### ACTION ITEM
From the records below, copy out each line that has the word "class".
==== EXERCISE DATA ====
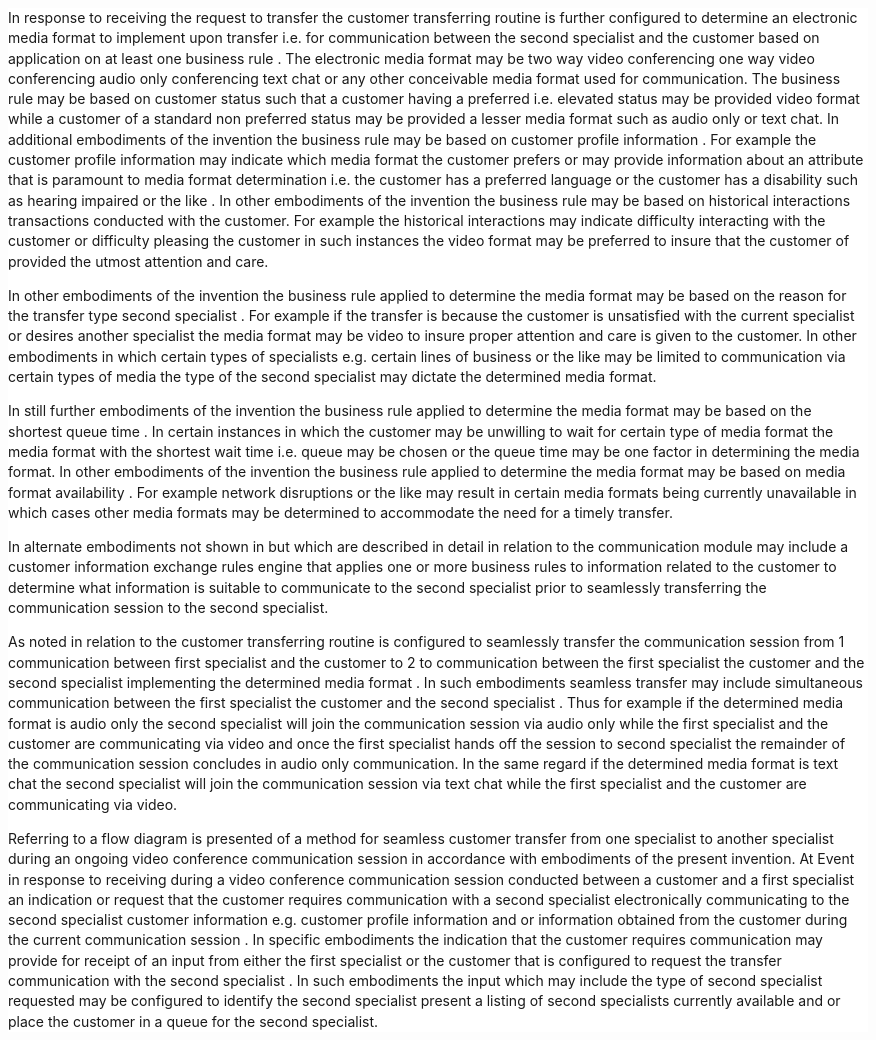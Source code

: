 In response to receiving the request to transfer the customer transferring routine is further configured to determine an electronic media format to implement upon transfer i.e. for communication between the second specialist and the customer based on application on at least one business rule . The electronic media format may be two way video conferencing one way video conferencing audio only conferencing text chat or any other conceivable media format used for communication. The business rule may be based on customer status such that a customer having a preferred i.e. elevated status may be provided video format while a customer of a standard non preferred status may be provided a lesser media format such as audio only or text chat. In additional embodiments of the invention the business rule may be based on customer profile information . For example the customer profile information may indicate which media format the customer prefers or may provide information about an attribute that is paramount to media format determination i.e. the customer has a preferred language or the customer has a disability such as hearing impaired or the like . In other embodiments of the invention the business rule may be based on historical interactions transactions conducted with the customer. For example the historical interactions may indicate difficulty interacting with the customer or difficulty pleasing the customer in such instances the video format may be preferred to insure that the customer of provided the utmost attention and care.

In other embodiments of the invention the business rule applied to determine the media format may be based on the reason for the transfer type second specialist . For example if the transfer is because the customer is unsatisfied with the current specialist or desires another specialist the media format may be video to insure proper attention and care is given to the customer. In other embodiments in which certain types of specialists e.g. certain lines of business or the like may be limited to communication via certain types of media the type of the second specialist may dictate the determined media format.

In still further embodiments of the invention the business rule applied to determine the media format may be based on the shortest queue time . In certain instances in which the customer may be unwilling to wait for certain type of media format the media format with the shortest wait time i.e. queue may be chosen or the queue time may be one factor in determining the media format. In other embodiments of the invention the business rule applied to determine the media format may be based on media format availability . For example network disruptions or the like may result in certain media formats being currently unavailable in which cases other media formats may be determined to accommodate the need for a timely transfer.

In alternate embodiments not shown in but which are described in detail in relation to the communication module may include a customer information exchange rules engine that applies one or more business rules to information related to the customer to determine what information is suitable to communicate to the second specialist prior to seamlessly transferring the communication session to the second specialist.

As noted in relation to the customer transferring routine is configured to seamlessly transfer the communication session from 1 communication between first specialist and the customer to 2 to communication between the first specialist the customer and the second specialist implementing the determined media format . In such embodiments seamless transfer may include simultaneous communication between the first specialist the customer and the second specialist . Thus for example if the determined media format is audio only the second specialist will join the communication session via audio only while the first specialist and the customer are communicating via video and once the first specialist hands off the session to second specialist the remainder of the communication session concludes in audio only communication. In the same regard if the determined media format is text chat the second specialist will join the communication session via text chat while the first specialist and the customer are communicating via video.

Referring to a flow diagram is presented of a method for seamless customer transfer from one specialist to another specialist during an ongoing video conference communication session in accordance with embodiments of the present invention. At Event in response to receiving during a video conference communication session conducted between a customer and a first specialist an indication or request that the customer requires communication with a second specialist electronically communicating to the second specialist customer information e.g. customer profile information and or information obtained from the customer during the current communication session . In specific embodiments the indication that the customer requires communication may provide for receipt of an input from either the first specialist or the customer that is configured to request the transfer communication with the second specialist . In such embodiments the input which may include the type of second specialist requested may be configured to identify the second specialist present a listing of second specialists currently available and or place the customer in a queue for the second specialist.
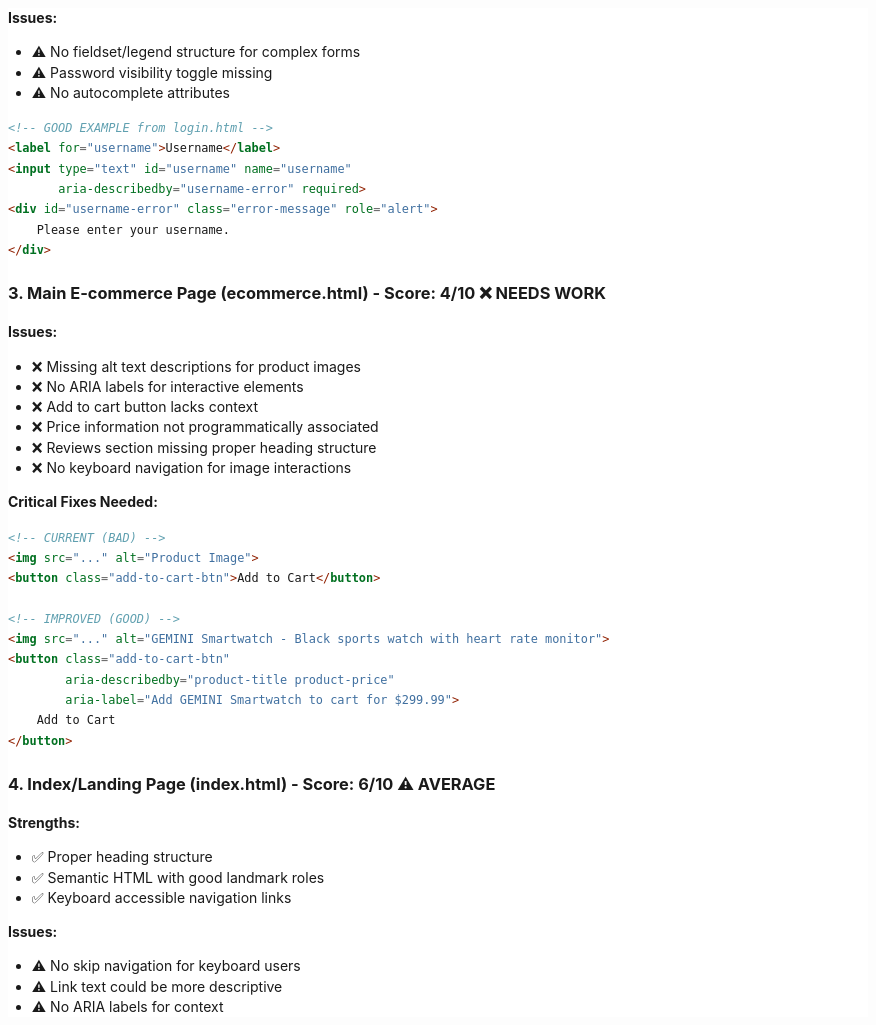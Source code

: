 **Issues:**
- ⚠️ No fieldset/legend structure for complex forms
- ⚠️ Password visibility toggle missing
- ⚠️ No autocomplete attributes

```html
<!-- GOOD EXAMPLE from login.html -->
<label for="username">Username</label>
<input type="text" id="username" name="username" 
       aria-describedby="username-error" required>
<div id="username-error" class="error-message" role="alert">
    Please enter your username.
</div>
```

### 3. Main E-commerce Page (ecommerce.html) - Score: 4/10 ❌ NEEDS WORK

**Issues:**
- ❌ Missing alt text descriptions for product images
- ❌ No ARIA labels for interactive elements
- ❌ Add to cart button lacks context
- ❌ Price information not programmatically associated
- ❌ Reviews section missing proper heading structure
- ❌ No keyboard navigation for image interactions

**Critical Fixes Needed:**
```html
<!-- CURRENT (BAD) -->
<img src="..." alt="Product Image">
<button class="add-to-cart-btn">Add to Cart</button>

<!-- IMPROVED (GOOD) -->
<img src="..." alt="GEMINI Smartwatch - Black sports watch with heart rate monitor">
<button class="add-to-cart-btn" 
        aria-describedby="product-title product-price"
        aria-label="Add GEMINI Smartwatch to cart for $299.99">
    Add to Cart
</button>
```

### 4. Index/Landing Page (index.html) - Score: 6/10 ⚠️ AVERAGE

**Strengths:**
- ✅ Proper heading structure
- ✅ Semantic HTML with good landmark roles
- ✅ Keyboard accessible navigation links

**Issues:**
- ⚠️ No skip navigation for keyboard users
- ⚠️ Link text could be more descriptive
- ⚠️ No ARIA labels for context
====
### RESULT OF THIS TASK
<div id="username-error" class="error-message" role="alert">
<button class="add-to-cart-btn">Add to Cart</button>
<button class="add-to-cart-btn" 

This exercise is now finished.